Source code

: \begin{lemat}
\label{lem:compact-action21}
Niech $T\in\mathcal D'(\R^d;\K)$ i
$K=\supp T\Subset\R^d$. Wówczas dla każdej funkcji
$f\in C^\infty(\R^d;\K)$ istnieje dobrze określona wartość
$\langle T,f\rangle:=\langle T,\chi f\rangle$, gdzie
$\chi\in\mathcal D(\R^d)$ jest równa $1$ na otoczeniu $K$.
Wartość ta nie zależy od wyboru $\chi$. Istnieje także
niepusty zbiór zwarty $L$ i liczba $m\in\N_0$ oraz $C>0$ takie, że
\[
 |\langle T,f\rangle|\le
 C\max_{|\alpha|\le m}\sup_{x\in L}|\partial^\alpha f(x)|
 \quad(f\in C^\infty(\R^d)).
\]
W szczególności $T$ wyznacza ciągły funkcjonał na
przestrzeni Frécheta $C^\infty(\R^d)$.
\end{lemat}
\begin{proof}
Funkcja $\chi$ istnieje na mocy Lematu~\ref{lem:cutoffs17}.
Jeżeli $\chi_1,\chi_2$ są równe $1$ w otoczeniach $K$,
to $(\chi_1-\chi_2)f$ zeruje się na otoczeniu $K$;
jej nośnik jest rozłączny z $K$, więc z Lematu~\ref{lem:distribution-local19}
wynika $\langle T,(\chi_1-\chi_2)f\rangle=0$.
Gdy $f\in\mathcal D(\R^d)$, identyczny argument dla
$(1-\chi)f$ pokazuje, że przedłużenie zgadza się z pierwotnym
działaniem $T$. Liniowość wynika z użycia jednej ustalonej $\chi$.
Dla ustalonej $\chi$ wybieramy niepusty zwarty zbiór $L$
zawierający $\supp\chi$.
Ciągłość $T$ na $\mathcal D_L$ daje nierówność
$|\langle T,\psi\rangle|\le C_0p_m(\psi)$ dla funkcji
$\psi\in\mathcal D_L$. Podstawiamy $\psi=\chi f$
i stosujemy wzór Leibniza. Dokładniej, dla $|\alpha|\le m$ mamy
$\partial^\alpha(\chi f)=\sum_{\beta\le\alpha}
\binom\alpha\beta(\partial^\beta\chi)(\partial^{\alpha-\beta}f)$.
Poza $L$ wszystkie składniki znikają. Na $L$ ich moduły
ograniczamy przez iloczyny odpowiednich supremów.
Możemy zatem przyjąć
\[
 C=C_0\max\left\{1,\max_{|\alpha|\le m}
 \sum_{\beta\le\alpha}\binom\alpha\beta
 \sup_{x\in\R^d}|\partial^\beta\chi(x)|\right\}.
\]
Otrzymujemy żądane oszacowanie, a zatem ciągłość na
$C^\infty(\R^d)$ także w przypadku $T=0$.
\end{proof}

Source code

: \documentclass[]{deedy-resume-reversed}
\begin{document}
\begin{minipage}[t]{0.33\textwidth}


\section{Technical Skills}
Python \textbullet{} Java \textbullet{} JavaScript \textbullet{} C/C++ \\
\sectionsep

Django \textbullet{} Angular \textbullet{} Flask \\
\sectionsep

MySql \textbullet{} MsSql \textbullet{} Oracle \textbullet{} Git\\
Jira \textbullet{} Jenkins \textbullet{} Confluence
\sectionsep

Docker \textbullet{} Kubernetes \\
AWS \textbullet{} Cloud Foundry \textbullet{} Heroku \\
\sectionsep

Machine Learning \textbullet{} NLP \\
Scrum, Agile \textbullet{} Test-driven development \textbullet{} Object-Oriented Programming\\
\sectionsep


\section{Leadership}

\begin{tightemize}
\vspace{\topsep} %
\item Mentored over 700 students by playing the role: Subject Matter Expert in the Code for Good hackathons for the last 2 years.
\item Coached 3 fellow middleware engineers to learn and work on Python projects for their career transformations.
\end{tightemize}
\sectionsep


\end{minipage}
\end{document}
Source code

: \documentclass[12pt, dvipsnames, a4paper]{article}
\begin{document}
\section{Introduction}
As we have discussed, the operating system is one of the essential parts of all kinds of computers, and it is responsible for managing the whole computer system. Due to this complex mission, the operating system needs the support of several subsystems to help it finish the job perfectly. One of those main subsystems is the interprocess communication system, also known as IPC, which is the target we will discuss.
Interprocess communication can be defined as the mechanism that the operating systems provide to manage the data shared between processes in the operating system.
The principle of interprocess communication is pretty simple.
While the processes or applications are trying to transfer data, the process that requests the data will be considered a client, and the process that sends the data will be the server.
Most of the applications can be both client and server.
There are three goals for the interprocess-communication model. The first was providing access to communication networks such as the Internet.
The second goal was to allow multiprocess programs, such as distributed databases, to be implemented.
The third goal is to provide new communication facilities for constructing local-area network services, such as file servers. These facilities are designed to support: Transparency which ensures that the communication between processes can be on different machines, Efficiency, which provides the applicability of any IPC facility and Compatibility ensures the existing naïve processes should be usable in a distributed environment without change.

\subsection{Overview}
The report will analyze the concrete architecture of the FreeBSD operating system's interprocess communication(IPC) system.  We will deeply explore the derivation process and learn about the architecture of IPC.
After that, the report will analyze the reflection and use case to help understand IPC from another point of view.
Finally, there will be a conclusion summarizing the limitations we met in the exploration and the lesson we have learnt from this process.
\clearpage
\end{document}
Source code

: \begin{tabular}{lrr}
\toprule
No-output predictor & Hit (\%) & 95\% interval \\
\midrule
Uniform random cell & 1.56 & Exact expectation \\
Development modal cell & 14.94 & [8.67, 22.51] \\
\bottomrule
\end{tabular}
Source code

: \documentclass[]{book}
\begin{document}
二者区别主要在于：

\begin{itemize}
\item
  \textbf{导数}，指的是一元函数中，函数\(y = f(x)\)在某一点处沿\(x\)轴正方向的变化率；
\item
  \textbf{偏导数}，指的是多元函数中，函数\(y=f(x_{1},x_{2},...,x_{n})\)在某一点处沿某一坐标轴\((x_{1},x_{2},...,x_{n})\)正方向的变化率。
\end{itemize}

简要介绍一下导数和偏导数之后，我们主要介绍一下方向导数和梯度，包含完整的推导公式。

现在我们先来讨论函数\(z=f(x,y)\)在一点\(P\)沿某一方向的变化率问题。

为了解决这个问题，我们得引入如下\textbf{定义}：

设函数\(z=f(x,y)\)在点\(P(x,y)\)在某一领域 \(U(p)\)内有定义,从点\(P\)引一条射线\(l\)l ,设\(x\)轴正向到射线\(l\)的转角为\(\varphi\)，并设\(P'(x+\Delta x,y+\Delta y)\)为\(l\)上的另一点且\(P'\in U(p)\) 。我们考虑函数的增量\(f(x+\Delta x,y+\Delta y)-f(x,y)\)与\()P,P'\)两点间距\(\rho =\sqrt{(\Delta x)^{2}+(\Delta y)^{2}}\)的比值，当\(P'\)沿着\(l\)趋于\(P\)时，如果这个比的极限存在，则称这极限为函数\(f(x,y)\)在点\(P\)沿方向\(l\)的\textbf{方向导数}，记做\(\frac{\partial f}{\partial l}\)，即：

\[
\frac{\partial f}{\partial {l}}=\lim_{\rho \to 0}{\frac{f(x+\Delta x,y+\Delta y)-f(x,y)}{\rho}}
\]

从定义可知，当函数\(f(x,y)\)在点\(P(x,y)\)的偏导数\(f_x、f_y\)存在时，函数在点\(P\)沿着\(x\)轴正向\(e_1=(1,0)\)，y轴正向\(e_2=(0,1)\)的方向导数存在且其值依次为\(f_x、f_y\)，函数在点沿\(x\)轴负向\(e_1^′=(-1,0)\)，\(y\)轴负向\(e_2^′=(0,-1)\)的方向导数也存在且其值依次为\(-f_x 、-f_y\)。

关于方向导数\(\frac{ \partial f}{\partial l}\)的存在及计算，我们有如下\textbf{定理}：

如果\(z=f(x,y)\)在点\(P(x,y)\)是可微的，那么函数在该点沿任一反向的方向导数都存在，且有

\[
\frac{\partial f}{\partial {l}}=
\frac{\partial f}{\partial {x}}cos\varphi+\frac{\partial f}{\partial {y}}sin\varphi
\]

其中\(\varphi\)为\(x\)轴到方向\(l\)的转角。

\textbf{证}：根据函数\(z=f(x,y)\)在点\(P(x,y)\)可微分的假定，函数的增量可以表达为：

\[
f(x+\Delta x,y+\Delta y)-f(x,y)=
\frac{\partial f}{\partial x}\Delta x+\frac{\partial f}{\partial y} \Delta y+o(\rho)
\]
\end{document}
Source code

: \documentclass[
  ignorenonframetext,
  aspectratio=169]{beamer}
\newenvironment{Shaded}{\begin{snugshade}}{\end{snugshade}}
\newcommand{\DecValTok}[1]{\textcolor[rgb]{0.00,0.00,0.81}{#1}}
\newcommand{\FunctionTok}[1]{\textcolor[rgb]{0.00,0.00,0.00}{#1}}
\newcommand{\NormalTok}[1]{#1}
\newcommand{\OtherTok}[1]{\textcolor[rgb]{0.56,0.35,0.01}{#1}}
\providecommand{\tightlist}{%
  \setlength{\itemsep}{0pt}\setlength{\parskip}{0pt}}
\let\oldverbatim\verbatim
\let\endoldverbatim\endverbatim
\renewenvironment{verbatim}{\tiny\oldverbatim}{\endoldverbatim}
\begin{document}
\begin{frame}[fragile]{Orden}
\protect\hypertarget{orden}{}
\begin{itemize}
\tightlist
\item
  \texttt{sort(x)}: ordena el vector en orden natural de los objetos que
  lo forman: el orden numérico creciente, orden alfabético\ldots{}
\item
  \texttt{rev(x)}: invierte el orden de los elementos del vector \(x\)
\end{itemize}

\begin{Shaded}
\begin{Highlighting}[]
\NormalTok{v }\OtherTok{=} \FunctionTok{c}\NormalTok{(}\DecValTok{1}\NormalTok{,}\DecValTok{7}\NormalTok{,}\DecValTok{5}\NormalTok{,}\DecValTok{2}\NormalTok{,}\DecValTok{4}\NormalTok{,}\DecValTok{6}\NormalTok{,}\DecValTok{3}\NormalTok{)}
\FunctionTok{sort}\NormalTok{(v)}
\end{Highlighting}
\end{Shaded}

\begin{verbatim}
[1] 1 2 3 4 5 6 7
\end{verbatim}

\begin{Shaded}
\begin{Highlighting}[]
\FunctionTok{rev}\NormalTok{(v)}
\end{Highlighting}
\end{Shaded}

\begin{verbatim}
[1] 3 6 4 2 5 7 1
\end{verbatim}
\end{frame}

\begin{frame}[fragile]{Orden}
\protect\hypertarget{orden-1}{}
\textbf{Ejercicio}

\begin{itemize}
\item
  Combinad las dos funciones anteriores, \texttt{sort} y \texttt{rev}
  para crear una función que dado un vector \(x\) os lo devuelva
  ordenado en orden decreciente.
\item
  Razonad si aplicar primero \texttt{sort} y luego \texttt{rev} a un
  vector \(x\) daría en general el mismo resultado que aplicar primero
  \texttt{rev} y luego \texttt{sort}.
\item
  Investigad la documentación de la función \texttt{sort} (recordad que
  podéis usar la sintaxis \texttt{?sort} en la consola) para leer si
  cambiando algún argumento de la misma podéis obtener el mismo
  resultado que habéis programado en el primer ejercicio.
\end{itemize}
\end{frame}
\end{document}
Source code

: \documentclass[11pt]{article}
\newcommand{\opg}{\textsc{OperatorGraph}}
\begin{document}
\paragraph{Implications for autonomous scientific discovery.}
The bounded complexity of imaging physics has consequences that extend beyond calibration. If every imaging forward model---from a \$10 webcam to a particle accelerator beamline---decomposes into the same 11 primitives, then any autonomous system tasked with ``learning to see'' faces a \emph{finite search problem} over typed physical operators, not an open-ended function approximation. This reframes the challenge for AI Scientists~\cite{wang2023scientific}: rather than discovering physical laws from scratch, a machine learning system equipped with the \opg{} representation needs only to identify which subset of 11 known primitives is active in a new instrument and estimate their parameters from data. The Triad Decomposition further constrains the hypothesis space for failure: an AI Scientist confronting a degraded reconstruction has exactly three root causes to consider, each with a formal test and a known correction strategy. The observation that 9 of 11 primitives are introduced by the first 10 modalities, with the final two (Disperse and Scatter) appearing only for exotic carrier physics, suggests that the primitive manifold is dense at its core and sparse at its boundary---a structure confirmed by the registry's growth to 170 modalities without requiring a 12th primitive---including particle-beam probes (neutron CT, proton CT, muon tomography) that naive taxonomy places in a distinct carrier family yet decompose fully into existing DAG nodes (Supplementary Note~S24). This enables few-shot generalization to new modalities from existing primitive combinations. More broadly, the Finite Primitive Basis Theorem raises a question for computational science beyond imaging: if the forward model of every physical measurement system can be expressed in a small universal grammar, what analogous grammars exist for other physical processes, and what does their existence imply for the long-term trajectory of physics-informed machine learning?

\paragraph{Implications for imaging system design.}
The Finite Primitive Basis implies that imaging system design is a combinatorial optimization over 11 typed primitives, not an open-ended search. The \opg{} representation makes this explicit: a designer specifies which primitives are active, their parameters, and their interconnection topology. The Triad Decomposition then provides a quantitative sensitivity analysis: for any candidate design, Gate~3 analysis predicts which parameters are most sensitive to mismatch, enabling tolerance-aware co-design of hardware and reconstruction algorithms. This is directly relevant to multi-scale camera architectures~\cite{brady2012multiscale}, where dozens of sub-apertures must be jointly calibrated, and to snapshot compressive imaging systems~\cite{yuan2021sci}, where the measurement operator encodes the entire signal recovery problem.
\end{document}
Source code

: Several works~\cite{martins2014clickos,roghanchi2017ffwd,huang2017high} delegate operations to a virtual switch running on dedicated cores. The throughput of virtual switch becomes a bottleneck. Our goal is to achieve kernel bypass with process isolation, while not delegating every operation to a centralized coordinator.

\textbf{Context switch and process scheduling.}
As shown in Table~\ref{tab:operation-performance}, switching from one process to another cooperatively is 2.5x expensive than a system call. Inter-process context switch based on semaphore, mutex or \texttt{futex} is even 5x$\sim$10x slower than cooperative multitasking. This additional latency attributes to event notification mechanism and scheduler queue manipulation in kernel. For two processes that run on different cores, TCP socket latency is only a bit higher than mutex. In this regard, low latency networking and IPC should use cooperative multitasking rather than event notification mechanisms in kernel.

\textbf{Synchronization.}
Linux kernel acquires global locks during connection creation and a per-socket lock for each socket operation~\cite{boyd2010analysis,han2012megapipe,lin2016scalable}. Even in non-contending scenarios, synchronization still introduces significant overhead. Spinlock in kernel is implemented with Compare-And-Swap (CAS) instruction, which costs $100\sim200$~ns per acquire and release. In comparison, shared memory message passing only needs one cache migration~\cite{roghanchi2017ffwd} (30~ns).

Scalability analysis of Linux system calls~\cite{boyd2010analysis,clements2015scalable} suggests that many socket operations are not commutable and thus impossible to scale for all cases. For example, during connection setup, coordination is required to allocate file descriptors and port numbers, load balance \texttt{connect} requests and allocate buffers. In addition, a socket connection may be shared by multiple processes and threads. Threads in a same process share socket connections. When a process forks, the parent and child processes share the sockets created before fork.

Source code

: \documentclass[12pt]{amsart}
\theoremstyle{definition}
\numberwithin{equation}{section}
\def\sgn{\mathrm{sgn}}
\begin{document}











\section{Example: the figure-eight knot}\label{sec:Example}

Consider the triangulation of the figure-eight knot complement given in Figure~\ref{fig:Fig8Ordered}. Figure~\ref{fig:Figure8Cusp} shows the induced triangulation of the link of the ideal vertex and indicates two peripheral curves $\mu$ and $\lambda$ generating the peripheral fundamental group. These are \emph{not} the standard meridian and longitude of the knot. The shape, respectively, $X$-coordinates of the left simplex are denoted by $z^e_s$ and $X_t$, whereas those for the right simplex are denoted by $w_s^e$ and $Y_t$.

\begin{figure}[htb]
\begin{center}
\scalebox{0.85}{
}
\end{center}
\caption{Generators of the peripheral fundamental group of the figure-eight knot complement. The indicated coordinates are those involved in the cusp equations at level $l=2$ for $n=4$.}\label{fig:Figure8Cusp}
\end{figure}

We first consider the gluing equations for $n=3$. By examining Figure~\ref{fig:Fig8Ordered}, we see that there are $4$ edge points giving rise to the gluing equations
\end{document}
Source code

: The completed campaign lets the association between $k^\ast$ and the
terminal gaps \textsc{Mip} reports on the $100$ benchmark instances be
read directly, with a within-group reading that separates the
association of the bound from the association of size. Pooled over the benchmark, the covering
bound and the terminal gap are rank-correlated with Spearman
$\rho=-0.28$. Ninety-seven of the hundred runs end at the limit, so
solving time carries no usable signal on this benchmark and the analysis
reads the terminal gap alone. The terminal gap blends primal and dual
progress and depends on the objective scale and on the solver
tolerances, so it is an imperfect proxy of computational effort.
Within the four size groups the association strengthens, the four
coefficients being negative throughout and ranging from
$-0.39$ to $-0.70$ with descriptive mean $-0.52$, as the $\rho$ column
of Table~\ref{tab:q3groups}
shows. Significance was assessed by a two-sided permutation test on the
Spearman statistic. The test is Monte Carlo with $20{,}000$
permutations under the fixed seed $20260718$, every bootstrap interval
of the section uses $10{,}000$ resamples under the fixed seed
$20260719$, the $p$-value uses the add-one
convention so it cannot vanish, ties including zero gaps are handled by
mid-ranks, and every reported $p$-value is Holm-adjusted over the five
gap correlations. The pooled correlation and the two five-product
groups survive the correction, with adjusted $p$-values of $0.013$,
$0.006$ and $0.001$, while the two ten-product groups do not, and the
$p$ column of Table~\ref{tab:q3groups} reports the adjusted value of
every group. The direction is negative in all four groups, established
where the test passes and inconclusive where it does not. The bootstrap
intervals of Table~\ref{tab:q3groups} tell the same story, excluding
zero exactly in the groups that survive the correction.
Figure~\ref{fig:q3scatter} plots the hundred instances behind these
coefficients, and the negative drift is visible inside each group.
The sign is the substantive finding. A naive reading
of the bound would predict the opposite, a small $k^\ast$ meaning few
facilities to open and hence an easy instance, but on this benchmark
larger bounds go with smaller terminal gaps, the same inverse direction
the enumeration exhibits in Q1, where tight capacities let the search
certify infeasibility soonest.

=-=-=

■ **YOUR INSTRUCTIONS**
Reproduce exactly the lines of the records above from the one with "The second goal" to the one with "Finally, there will", both included, and leave out everything else.

■ **SOLUTION TO THIS TASK**
The second goal was to allow multiprocess programs, such as distributed databases, to be implemented.
The third goal is to provide new communication facilities for constructing local-area network services, such as file servers. These facilities are designed to support: Transparency which ensures that the communication between processes can be on different machines, Efficiency, which provides the applicability of any IPC facility and Compatibility ensures the existing naïve processes should be usable in a distributed environment without change.

\subsection{Overview}
The report will analyze the concrete architecture of the FreeBSD operating system's interprocess communication(IPC) system.  We will deeply explore the derivation process and learn about the architecture of IPC.
After that, the report will analyze the reflection and use case to help understand IPC from another point of view.
Finally, there will be a conclusion summarizing the limitations we met in the exploration and the lesson we have learnt from this process.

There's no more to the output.